• Work instruction: Skip the pictures and give back the rest of the listing exactly.

• Exercise inputs:
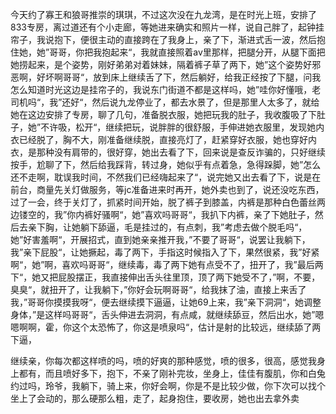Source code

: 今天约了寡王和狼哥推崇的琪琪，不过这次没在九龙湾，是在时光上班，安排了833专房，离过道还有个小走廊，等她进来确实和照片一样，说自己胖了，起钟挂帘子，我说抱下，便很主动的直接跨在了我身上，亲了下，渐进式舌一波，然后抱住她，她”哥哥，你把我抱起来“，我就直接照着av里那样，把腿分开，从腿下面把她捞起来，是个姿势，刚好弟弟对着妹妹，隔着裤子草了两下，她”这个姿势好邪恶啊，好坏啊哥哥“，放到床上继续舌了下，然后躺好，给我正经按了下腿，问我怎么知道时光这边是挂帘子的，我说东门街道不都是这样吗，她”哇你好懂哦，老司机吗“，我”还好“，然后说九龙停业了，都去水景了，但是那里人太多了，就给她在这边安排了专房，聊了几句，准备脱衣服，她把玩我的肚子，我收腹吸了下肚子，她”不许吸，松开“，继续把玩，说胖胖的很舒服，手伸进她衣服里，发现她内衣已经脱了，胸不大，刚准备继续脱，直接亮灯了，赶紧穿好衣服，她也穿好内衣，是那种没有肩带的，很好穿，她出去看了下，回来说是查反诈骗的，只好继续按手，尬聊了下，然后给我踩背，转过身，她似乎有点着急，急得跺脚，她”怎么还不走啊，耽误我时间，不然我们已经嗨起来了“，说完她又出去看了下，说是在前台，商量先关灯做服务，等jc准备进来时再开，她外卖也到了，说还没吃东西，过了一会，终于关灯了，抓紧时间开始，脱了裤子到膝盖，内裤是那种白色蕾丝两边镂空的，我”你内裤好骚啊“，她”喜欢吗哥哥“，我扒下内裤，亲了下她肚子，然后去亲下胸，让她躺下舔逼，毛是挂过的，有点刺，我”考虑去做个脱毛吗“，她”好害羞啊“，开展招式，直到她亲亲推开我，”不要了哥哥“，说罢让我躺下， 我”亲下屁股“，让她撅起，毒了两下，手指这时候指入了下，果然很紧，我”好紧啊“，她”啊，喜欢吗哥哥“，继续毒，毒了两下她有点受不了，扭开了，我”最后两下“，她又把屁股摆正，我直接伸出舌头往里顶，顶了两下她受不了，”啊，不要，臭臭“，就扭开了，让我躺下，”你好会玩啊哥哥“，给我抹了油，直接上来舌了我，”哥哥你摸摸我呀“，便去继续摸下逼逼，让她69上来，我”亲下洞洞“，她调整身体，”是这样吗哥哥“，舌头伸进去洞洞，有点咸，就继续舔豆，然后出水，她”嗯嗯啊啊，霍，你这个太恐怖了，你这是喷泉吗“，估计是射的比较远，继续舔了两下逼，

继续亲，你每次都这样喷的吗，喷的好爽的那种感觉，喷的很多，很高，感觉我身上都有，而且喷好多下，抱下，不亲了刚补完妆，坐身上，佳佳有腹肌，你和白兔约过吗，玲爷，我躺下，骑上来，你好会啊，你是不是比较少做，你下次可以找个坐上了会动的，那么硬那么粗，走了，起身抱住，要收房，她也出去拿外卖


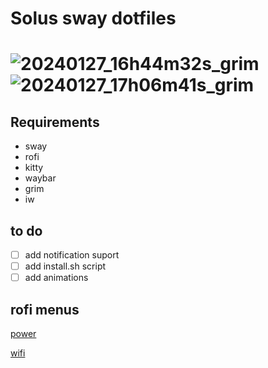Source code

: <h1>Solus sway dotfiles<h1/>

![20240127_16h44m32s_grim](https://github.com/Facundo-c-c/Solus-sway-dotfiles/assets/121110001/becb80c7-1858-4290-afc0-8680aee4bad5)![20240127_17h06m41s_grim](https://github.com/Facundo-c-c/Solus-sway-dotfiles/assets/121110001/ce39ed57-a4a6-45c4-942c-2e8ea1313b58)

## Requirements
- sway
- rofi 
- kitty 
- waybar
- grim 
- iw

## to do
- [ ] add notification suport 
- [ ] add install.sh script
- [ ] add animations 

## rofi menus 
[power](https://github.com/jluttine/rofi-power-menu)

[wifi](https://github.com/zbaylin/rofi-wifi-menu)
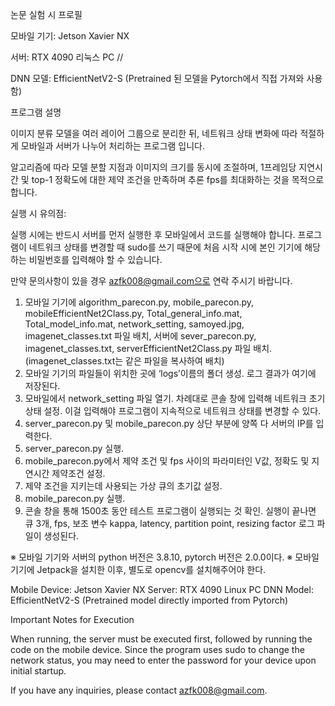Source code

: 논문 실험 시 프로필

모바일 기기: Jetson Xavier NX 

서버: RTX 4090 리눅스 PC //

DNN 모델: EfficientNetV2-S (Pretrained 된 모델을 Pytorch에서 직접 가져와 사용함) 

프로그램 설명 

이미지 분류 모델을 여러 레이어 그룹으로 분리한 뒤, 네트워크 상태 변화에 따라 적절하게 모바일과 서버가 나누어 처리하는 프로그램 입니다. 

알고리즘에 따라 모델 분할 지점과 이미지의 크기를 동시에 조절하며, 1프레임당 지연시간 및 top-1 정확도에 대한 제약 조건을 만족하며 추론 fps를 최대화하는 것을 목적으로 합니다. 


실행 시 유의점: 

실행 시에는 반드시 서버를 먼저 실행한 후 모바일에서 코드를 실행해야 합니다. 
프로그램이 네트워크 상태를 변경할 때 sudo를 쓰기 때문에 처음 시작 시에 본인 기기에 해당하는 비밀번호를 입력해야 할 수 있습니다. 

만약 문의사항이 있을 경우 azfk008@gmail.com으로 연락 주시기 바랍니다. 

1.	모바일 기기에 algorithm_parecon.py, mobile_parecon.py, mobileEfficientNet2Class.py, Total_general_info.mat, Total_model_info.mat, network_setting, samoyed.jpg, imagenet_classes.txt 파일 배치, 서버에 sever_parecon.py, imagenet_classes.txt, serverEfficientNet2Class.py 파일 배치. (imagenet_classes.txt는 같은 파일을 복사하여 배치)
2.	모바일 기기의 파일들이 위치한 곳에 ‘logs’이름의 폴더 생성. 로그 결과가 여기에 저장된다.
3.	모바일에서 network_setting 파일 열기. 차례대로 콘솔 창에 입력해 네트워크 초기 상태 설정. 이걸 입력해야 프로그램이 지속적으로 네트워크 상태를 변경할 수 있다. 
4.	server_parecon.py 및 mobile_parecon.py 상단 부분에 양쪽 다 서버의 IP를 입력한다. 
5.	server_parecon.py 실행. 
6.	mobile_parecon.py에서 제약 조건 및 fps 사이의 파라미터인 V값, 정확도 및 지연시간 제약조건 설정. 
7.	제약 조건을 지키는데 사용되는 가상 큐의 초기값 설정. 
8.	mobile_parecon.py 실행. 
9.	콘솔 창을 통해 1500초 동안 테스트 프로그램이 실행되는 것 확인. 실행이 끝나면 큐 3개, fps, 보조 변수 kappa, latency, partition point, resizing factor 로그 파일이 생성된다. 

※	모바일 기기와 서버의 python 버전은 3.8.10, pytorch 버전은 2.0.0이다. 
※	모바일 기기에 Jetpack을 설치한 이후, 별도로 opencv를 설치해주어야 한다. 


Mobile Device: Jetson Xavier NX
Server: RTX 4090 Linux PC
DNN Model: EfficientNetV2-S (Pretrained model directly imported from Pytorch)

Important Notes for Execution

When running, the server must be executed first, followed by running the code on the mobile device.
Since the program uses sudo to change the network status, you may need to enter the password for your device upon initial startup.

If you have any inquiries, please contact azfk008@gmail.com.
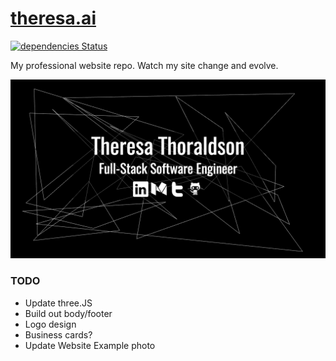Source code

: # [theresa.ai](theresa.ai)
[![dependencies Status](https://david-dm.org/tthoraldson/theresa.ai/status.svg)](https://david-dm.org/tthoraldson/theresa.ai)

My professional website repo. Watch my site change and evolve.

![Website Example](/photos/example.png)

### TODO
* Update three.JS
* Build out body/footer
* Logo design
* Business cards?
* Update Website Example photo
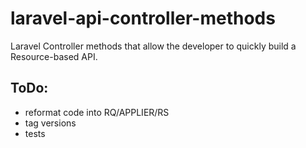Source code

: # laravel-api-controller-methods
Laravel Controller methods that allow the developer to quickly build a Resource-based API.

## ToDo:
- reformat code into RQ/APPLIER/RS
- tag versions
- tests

• Task answer:
Source code

: 今天约了寡王和狼哥推崇的琪琪，不过这次没在九龙湾，是在时光上班，安排了833专房，离过道还有个小走廊，等她进来确实和照片一样，说自己胖了，起钟挂帘子，我说抱下，便很主动的直接跨在了我身上，亲了下，渐进式舌一波，然后抱住她，她”哥哥，你把我抱起来“，我就直接照着av里那样，把腿分开，从腿下面把她捞起来，是个姿势，刚好弟弟对着妹妹，隔着裤子草了两下，她”这个姿势好邪恶啊，好坏啊哥哥“，放到床上继续舌了下，然后躺好，给我正经按了下腿，问我怎么知道时光这边是挂帘子的，我说东门街道不都是这样吗，她”哇你好懂哦，老司机吗“，我”还好“，然后说九龙停业了，都去水景了，但是那里人太多了，就给她在这边安排了专房，聊了几句，准备脱衣服，她把玩我的肚子，我收腹吸了下肚子，她”不许吸，松开“，继续把玩，说胖胖的很舒服，手伸进她衣服里，发现她内衣已经脱了，胸不大，刚准备继续脱，直接亮灯了，赶紧穿好衣服，她也穿好内衣，是那种没有肩带的，很好穿，她出去看了下，回来说是查反诈骗的，只好继续按手，尬聊了下，然后给我踩背，转过身，她似乎有点着急，急得跺脚，她”怎么还不走啊，耽误我时间，不然我们已经嗨起来了“，说完她又出去看了下，说是在前台，商量先关灯做服务，等jc准备进来时再开，她外卖也到了，说还没吃东西，过了一会，终于关灯了，抓紧时间开始，脱了裤子到膝盖，内裤是那种白色蕾丝两边镂空的，我”你内裤好骚啊“，她”喜欢吗哥哥“，我扒下内裤，亲了下她肚子，然后去亲下胸，让她躺下舔逼，毛是挂过的，有点刺，我”考虑去做个脱毛吗“，她”好害羞啊“，开展招式，直到她亲亲推开我，”不要了哥哥“，说罢让我躺下， 我”亲下屁股“，让她撅起，毒了两下，手指这时候指入了下，果然很紧，我”好紧啊“，她”啊，喜欢吗哥哥“，继续毒，毒了两下她有点受不了，扭开了，我”最后两下“，她又把屁股摆正，我直接伸出舌头往里顶，顶了两下她受不了，”啊，不要，臭臭“，就扭开了，让我躺下，”你好会玩啊哥哥“，给我抹了油，直接上来舌了我，”哥哥你摸摸我呀“，便去继续摸下逼逼，让她69上来，我”亲下洞洞“，她调整身体，”是这样吗哥哥“，舌头伸进去洞洞，有点咸，就继续舔豆，然后出水，她”嗯嗯啊啊，霍，你这个太恐怖了，你这是喷泉吗“，估计是射的比较远，继续舔了两下逼，

继续亲，你每次都这样喷的吗，喷的好爽的那种感觉，喷的很多，很高，感觉我身上都有，而且喷好多下，抱下，不亲了刚补完妆，坐身上，佳佳有腹肌，你和白兔约过吗，玲爷，我躺下，骑上来，你好会啊，你是不是比较少做，你下次可以找个坐上了会动的，那么硬那么粗，走了，起身抱住，要收房，她也出去拿外卖


Source code

: <h1>Solus sway dotfiles<h1/>

![20240127_16h44m32s_grim](https://github.com/Facundo-c-c/Solus-sway-dotfiles/assets/121110001/becb80c7-1858-4290-afc0-8680aee4bad5)![20240127_17h06m41s_grim](https://github.com/Facundo-c-c/Solus-sway-dotfiles/assets/121110001/ce39ed57-a4a6-45c4-942c-2e8ea1313b58)

## Requirements
- sway
- rofi 
- kitty 
- waybar
- grim 
- iw

## to do
- [ ] add notification suport 
- [ ] add install.sh script
- [ ] add animations 

## rofi menus 
[power](https://github.com/jluttine/rofi-power-menu)

[wifi](https://github.com/zbaylin/rofi-wifi-menu)
Source code

: 논문 실험 시 프로필

모바일 기기: Jetson Xavier NX 

서버: RTX 4090 리눅스 PC //

DNN 모델: EfficientNetV2-S (Pretrained 된 모델을 Pytorch에서 직접 가져와 사용함) 

프로그램 설명 

이미지 분류 모델을 여러 레이어 그룹으로 분리한 뒤, 네트워크 상태 변화에 따라 적절하게 모바일과 서버가 나누어 처리하는 프로그램 입니다. 

알고리즘에 따라 모델 분할 지점과 이미지의 크기를 동시에 조절하며, 1프레임당 지연시간 및 top-1 정확도에 대한 제약 조건을 만족하며 추론 fps를 최대화하는 것을 목적으로 합니다. 


실행 시 유의점: 

실행 시에는 반드시 서버를 먼저 실행한 후 모바일에서 코드를 실행해야 합니다. 
프로그램이 네트워크 상태를 변경할 때 sudo를 쓰기 때문에 처음 시작 시에 본인 기기에 해당하는 비밀번호를 입력해야 할 수 있습니다. 

만약 문의사항이 있을 경우 azfk008@gmail.com으로 연락 주시기 바랍니다. 

1.	모바일 기기에 algorithm_parecon.py, mobile_parecon.py, mobileEfficientNet2Class.py, Total_general_info.mat, Total_model_info.mat, network_setting, samoyed.jpg, imagenet_classes.txt 파일 배치, 서버에 sever_parecon.py, imagenet_classes.txt, serverEfficientNet2Class.py 파일 배치. (imagenet_classes.txt는 같은 파일을 복사하여 배치)
2.	모바일 기기의 파일들이 위치한 곳에 ‘logs’이름의 폴더 생성. 로그 결과가 여기에 저장된다.
3.	모바일에서 network_setting 파일 열기. 차례대로 콘솔 창에 입력해 네트워크 초기 상태 설정. 이걸 입력해야 프로그램이 지속적으로 네트워크 상태를 변경할 수 있다. 
4.	server_parecon.py 및 mobile_parecon.py 상단 부분에 양쪽 다 서버의 IP를 입력한다. 
5.	server_parecon.py 실행. 
6.	mobile_parecon.py에서 제약 조건 및 fps 사이의 파라미터인 V값, 정확도 및 지연시간 제약조건 설정. 
7.	제약 조건을 지키는데 사용되는 가상 큐의 초기값 설정. 
8.	mobile_parecon.py 실행. 
9.	콘솔 창을 통해 1500초 동안 테스트 프로그램이 실행되는 것 확인. 실행이 끝나면 큐 3개, fps, 보조 변수 kappa, latency, partition point, resizing factor 로그 파일이 생성된다. 

※	모바일 기기와 서버의 python 버전은 3.8.10, pytorch 버전은 2.0.0이다. 
※	모바일 기기에 Jetpack을 설치한 이후, 별도로 opencv를 설치해주어야 한다. 


Mobile Device: Jetson Xavier NX
Server: RTX 4090 Linux PC
DNN Model: EfficientNetV2-S (Pretrained model directly imported from Pytorch)

Important Notes for Execution

When running, the server must be executed first, followed by running the code on the mobile device.
Since the program uses sudo to change the network status, you may need to enter the password for your device upon initial startup.

If you have any inquiries, please contact azfk008@gmail.com.
Source code

: # [theresa.ai](theresa.ai)
[![dependencies Status](https://david-dm.org/tthoraldson/theresa.ai/status.svg)](https://david-dm.org/tthoraldson/theresa.ai)

My professional website repo. Watch my site change and evolve.

![Website Example](/photos/example.png)

### TODO
* Update three.JS
* Build out body/footer
* Logo design
* Business cards?
* Update Website Example photo
Source code

: # laravel-api-controller-methods
Laravel Controller methods that allow the developer to quickly build a Resource-based API.

## ToDo:
- reformat code into RQ/APPLIER/RS
- tag versions
- tests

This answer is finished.